Don’t listen to Mr. Wilford on this one, folks. At least, not until after you’ve gotten started, realized that it isn’t so difficult after all, and relaxed. Then you can read all of his little details. Instead, start out with “World Sourdoughs from Antiquity,” which makes cooking with sourdough seem much easier, and which also provides hints this book doesn’t – like what to do with your starter if it develops mold (hint – don’t panic – all flour comes with mold in it, so it’s just a matter of time before this happens to you). Then buy this book and play with all of the spectacular recipes therein.
And they really are spectacular. Sourdough crackers, for example. The sourdough isn’t used for leavening – just for flavor. These are fantastic with a good cheese. This is where one of the major differences in this cookbook comes in. Sourdough isn’t just a convenient leavening agent, a cheap yeast substitute with some handy flavor.
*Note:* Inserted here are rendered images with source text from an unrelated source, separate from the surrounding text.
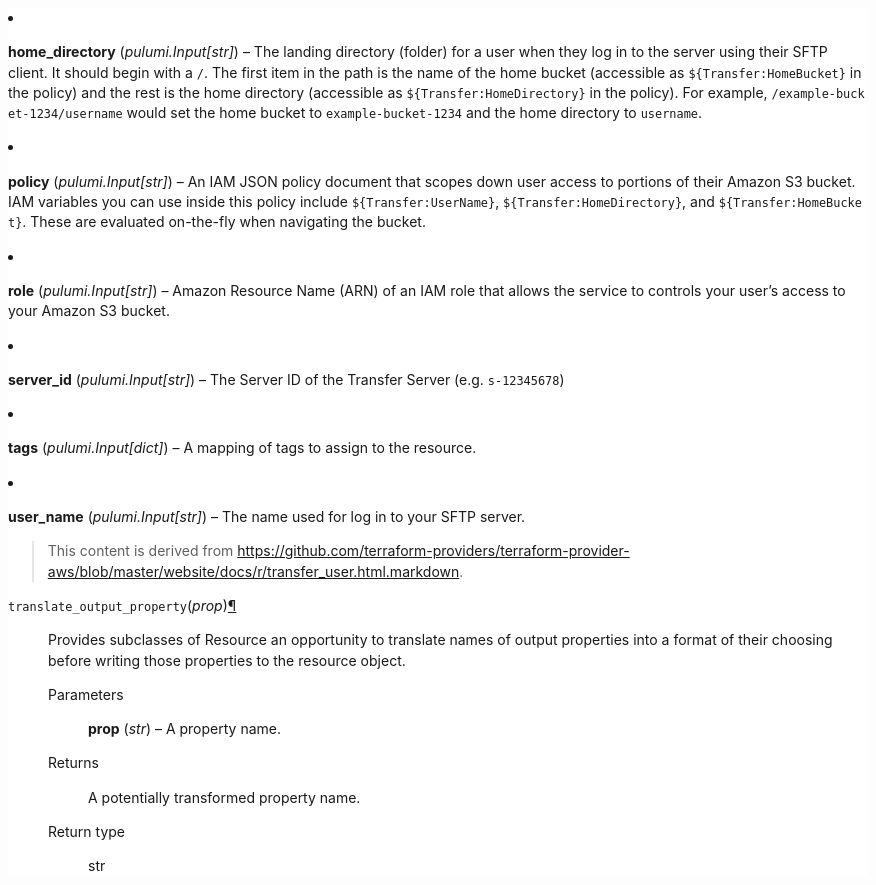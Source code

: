 <li><p><strong>home_directory</strong> (<em>pulumi.Input</em><em>[</em><em>str</em><em>]</em>) – The landing directory (folder) for a user when they log in to the server using their SFTP client.  It should begin with a <code class="docutils literal notranslate"><span class="pre">/</span></code>.  The first item in the path is the name of the home bucket (accessible as <code class="docutils literal notranslate"><span class="pre">${Transfer:HomeBucket}</span></code> in the policy) and the rest is the home directory (accessible as <code class="docutils literal notranslate"><span class="pre">${Transfer:HomeDirectory}</span></code> in the policy). For example, <code class="docutils literal notranslate"><span class="pre">/example-bucket-1234/username</span></code> would set the home bucket to <code class="docutils literal notranslate"><span class="pre">example-bucket-1234</span></code> and the home directory to <code class="docutils literal notranslate"><span class="pre">username</span></code>.</p></li>
<li><p><strong>policy</strong> (<em>pulumi.Input</em><em>[</em><em>str</em><em>]</em>) – An IAM JSON policy document that scopes down user access to portions of their Amazon S3 bucket. IAM variables you can use inside this policy include <code class="docutils literal notranslate"><span class="pre">${Transfer:UserName}</span></code>, <code class="docutils literal notranslate"><span class="pre">${Transfer:HomeDirectory}</span></code>, and <code class="docutils literal notranslate"><span class="pre">${Transfer:HomeBucket}</span></code>. These are evaluated on-the-fly when navigating the bucket.</p></li>
<li><p><strong>role</strong> (<em>pulumi.Input</em><em>[</em><em>str</em><em>]</em>) – Amazon Resource Name (ARN) of an IAM role that allows the service to controls your user’s access to your Amazon S3 bucket.</p></li>
<li><p><strong>server_id</strong> (<em>pulumi.Input</em><em>[</em><em>str</em><em>]</em>) – The Server ID of the Transfer Server (e.g. <code class="docutils literal notranslate"><span class="pre">s-12345678</span></code>)</p></li>
<li><p><strong>tags</strong> (<em>pulumi.Input</em><em>[</em><em>dict</em><em>]</em>) – A mapping of tags to assign to the resource.</p></li>
<li><p><strong>user_name</strong> (<em>pulumi.Input</em><em>[</em><em>str</em><em>]</em>) – The name used for log in to your SFTP server.</p></li>
</ul>
</dd>
</dl>
<blockquote>
<div><p>This content is derived from <a class="reference external" href="https://github.com/terraform-providers/terraform-provider-aws/blob/master/website/docs/r/transfer_user.html.markdown">https://github.com/terraform-providers/terraform-provider-aws/blob/master/website/docs/r/transfer_user.html.markdown</a>.</p>
</div></blockquote>
</dd></dl>

<dl class="method">
<dt id="pulumi_aws.transfer.User.translate_output_property">
<code class="sig-name descname">translate_output_property</code><span class="sig-paren">(</span><em class="sig-param">prop</em><span class="sig-paren">)</span><a class="headerlink" href="#pulumi_aws.transfer.User.translate_output_property" title="Permalink to this definition">¶</a></dt>
<dd><p>Provides subclasses of Resource an opportunity to translate names of output properties
into a format of their choosing before writing those properties to the resource object.</p>
<dl class="field-list simple">
<dt class="field-odd">Parameters</dt>
<dd class="field-odd"><p><strong>prop</strong> (<em>str</em>) – A property name.</p>
</dd>
<dt class="field-even">Returns</dt>
<dd class="field-even"><p>A potentially transformed property name.</p>
</dd>
<dt class="field-odd">Return type</dt>
<dd class="field-odd"><p>str</p>
</dd>
</dl>
</dd></dl>
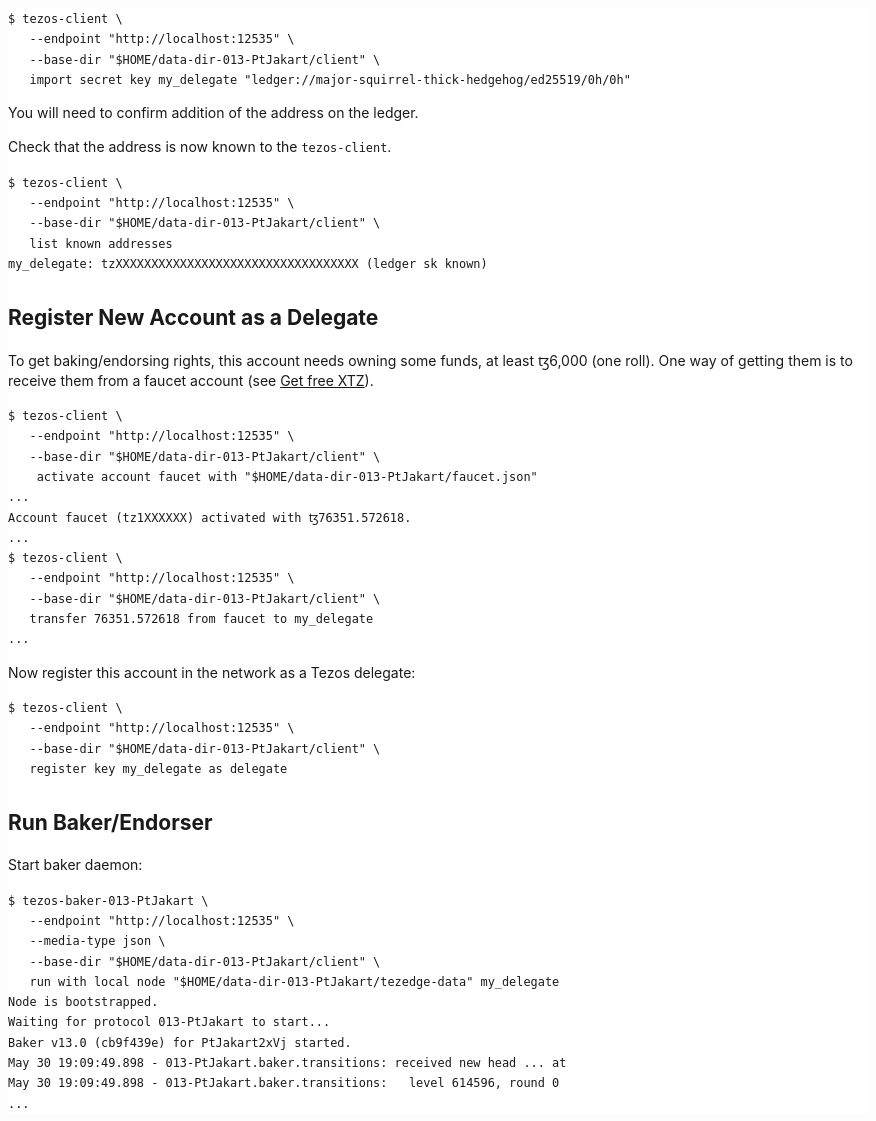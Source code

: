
 ```
$ tezos-client \
   --endpoint "http://localhost:12535" \
   --base-dir "$HOME/data-dir-013-PtJakart/client" \
   import secret key my_delegate "ledger://major-squirrel-thick-hedgehog/ed25519/0h/0h"
```

You will need to confirm addition of the address on the ledger.

Check that the address is now known to the `tezos-client`.

```
$ tezos-client \
   --endpoint "http://localhost:12535" \
   --base-dir "$HOME/data-dir-013-PtJakart/client" \
   list known addresses
my_delegate: tzXXXXXXXXXXXXXXXXXXXXXXXXXXXXXXXXXX (ledger sk known)
```

## Register New Account as a Delegate

To get baking/endorsing rights, this account needs owning some funds, at least ꜩ6,000 (one roll). One way of getting them is to receive them from a faucet account (see [Get free XTZ](#get-free-xtz)).

```
$ tezos-client \
   --endpoint "http://localhost:12535" \
   --base-dir "$HOME/data-dir-013-PtJakart/client" \
    activate account faucet with "$HOME/data-dir-013-PtJakart/faucet.json"
...
Account faucet (tz1XXXXXX) activated with ꜩ76351.572618.
...
$ tezos-client \
   --endpoint "http://localhost:12535" \
   --base-dir "$HOME/data-dir-013-PtJakart/client" \
   transfer 76351.572618 from faucet to my_delegate
...
```

Now register this account in the network as a Tezos delegate:

```
$ tezos-client \
   --endpoint "http://localhost:12535" \
   --base-dir "$HOME/data-dir-013-PtJakart/client" \
   register key my_delegate as delegate
```


## Run Baker/Endorser

Start baker daemon:

```
$ tezos-baker-013-PtJakart \
   --endpoint "http://localhost:12535" \
   --media-type json \
   --base-dir "$HOME/data-dir-013-PtJakart/client" \
   run with local node "$HOME/data-dir-013-PtJakart/tezedge-data" my_delegate
Node is bootstrapped.
Waiting for protocol 013-PtJakart to start...
Baker v13.0 (cb9f439e) for PtJakart2xVj started.
May 30 19:09:49.898 - 013-PtJakart.baker.transitions: received new head ... at
May 30 19:09:49.898 - 013-PtJakart.baker.transitions:   level 614596, round 0
...
```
It’s also used purely as flavoring agent.
The recipes are clearly detailed with short, numbered steps so you won’t get lost. Ignore the “primary batter A” and “primary batter B” designation, however. The only difference between the two batters is the quantity of starter it makes, and the recipes themselves tell you how much starter to use. Again a case of making things look more complicated than they are.
You’ll find a wide variety of pancakes in here, including Sour Cream Pancakes, Cornmeal Pancakes, Baked Fruit Pancakes, Apple Pancakes, Shrimp Pancakes, and much more. There are waffles (Brandy Pecan Waffles!), and instructions for converting any pancake recipe to a waffle recipe. There are even whole pages of short, simple syrup recipes to pour over your waffles: Orange Syrup, Honey Plum Topping, Boiled Cider, and more.
You’ll find pretzels, breadsticks (yum!), blini, scones, graham crackers, and of course breads: white bread, banana bread, dill bread, cheese bread, sausage bread (the tomato juice in the batter makes a fine addition), cranberry bread, and much more. There are dumplings, cornbread, rolls, bagels, meatloaf(!), fried chicken(!), noodles, cookies of all things, and much much more. You’ll find some truly innovative uses for sourdough in here that you just cannot find anywhere else that I am yet aware of.
Which is why it’s really too bad that the opening comes across as such a juvenile, poor-quality piece of work. There are typos and missing words, the writing is poor, and there’s rampant self-promotion for “Gold Rush Sourdough Starter” (the author’s company) including an ad up front that, yes, has typos in it.
So please, do yourself a favor and read “World Sourdoughs from Antiquity” first. Then follow it up by making every recipe from this book at least twice. Oh, and yes. Get your starter from the King Arthur Flour Company Baker’s Catalogue; it comes live, so you don’t have to reconstitute it, and it’s incredibly active.